The supposed fixed point $M$ must be, by symmetry, the intersection of all radical axes with the line $FF'$ through the foci of the ellipse. We can consider, for instance, the circles having as diameter the major axis $AB$ and the latus rectum $DE$ of the ellipse (see figure below) with their radical axis $LK$ intersecting $FF'$ at $M$. From:
$$
LM^2=FL^2-FM^2=CL^2-(CF+FM)^2
$$
one finds:
$$
FM=a(1-e^2){e\over2},
$$
where $a$ is the length $CA$ of the semi-major axis,
$e=CF/CA$ is the eccentricity of the ellipse
and we used the result $FD=a(1-e^2)$ for the semi-latus rectum of an ellipse.

We want to show that point $M$ has the same power with respect to any circle having a focal chord through $F$ as diameter, thus proving that it lies on all radical axes.

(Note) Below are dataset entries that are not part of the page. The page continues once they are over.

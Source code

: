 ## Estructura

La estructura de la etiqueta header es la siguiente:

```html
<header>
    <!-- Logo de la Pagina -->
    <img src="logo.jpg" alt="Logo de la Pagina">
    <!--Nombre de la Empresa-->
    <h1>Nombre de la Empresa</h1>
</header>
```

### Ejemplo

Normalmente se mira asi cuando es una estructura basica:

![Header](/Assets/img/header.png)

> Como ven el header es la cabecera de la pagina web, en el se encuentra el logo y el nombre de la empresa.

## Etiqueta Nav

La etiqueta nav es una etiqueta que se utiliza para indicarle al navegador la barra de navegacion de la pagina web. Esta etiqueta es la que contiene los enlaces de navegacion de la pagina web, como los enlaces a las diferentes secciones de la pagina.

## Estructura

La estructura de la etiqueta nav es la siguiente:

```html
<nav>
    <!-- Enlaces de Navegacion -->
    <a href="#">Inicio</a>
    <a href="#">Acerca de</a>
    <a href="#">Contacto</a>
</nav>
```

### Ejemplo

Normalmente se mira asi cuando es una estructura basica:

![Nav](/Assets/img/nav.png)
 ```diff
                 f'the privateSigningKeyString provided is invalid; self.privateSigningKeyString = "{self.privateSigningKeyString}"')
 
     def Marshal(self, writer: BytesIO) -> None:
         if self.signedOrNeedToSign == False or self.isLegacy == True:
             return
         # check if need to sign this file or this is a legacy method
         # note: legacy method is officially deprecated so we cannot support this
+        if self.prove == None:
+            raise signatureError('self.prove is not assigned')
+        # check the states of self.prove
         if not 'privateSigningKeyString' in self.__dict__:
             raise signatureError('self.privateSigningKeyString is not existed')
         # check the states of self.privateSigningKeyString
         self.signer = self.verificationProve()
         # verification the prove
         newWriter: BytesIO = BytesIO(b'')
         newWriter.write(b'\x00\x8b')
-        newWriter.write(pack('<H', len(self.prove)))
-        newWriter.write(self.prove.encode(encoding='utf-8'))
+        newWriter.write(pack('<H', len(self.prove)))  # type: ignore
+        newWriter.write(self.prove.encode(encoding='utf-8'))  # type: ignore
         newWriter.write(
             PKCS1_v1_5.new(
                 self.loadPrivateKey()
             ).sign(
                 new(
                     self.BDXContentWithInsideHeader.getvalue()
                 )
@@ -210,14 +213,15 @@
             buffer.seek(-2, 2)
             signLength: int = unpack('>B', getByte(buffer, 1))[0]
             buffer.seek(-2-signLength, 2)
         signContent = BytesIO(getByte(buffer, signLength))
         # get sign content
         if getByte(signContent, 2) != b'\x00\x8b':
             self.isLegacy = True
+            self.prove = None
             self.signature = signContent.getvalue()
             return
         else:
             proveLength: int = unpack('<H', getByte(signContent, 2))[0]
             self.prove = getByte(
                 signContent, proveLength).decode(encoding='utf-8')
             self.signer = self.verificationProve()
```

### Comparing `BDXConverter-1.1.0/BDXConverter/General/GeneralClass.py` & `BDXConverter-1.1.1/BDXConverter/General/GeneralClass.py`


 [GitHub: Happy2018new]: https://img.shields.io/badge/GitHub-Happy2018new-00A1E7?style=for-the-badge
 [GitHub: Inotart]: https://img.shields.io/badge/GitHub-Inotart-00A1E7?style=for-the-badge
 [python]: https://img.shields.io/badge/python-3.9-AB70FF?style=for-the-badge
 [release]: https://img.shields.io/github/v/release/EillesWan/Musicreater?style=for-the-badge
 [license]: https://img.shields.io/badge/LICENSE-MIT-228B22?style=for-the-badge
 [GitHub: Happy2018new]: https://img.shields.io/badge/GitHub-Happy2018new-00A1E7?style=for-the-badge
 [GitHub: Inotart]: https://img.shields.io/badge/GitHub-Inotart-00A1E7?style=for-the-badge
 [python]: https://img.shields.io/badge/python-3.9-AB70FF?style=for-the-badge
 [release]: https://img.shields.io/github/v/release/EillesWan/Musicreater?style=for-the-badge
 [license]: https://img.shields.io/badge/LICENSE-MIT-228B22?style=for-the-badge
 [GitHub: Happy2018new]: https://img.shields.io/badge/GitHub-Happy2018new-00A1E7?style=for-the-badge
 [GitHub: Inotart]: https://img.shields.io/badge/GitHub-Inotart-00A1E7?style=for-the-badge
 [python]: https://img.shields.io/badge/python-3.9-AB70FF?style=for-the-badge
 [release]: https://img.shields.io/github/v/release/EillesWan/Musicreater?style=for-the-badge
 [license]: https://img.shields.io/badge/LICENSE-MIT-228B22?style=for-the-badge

Let's take then a generic focal chord $PQ$, with $FP\le FQ$ (see figure below). If $\theta$ is the acute angle formed by $FP$ with the major axis, then by the cosine law (applied to triangles $FPF'$ and $FQF'$) we have:
$$
FP={a(1-e^2)\over1+e\cos\theta},
\quad
FQ={a(1-e^2)\over1-e\cos\theta}.
$$
If $O$ is the midpoint of $PQ$, the power of point $M$ with respect to the circle of diameter $PQ$ is $OM^2-OP^2$. We have:
$$
OP={FP+FQ\over2}={a(1-e^2)\over1-e^2\cos^2\theta}
$$
and
$$
OF=OP-FP=a(1-e^2){e\cos\theta\over1-e^2\cos^2\theta}.
$$
We can then compute $OM$ with the cosine law:
$$
OM^2=OF^2+FM^2+2\,OF\cdot FM\cos\theta=
\\
=a^2(1-e^2)^2\left(
{e^2\cos^2\theta\over(1-e^2\cos^2\theta)^2}+
{e^2\over4}+
{e^2\cos^2\theta\over1-e^2\cos^2\theta}
\right)
$$
and finally obtain:
$$
OM^2-OP^2=a^2(1-e^2)^2\left({e^2\over4}-1\right).
$$
As the power of $M$ doesn't depend on $\theta$, then $M$ lies on the radical axis of any pair of circles having a focal chord as diameter.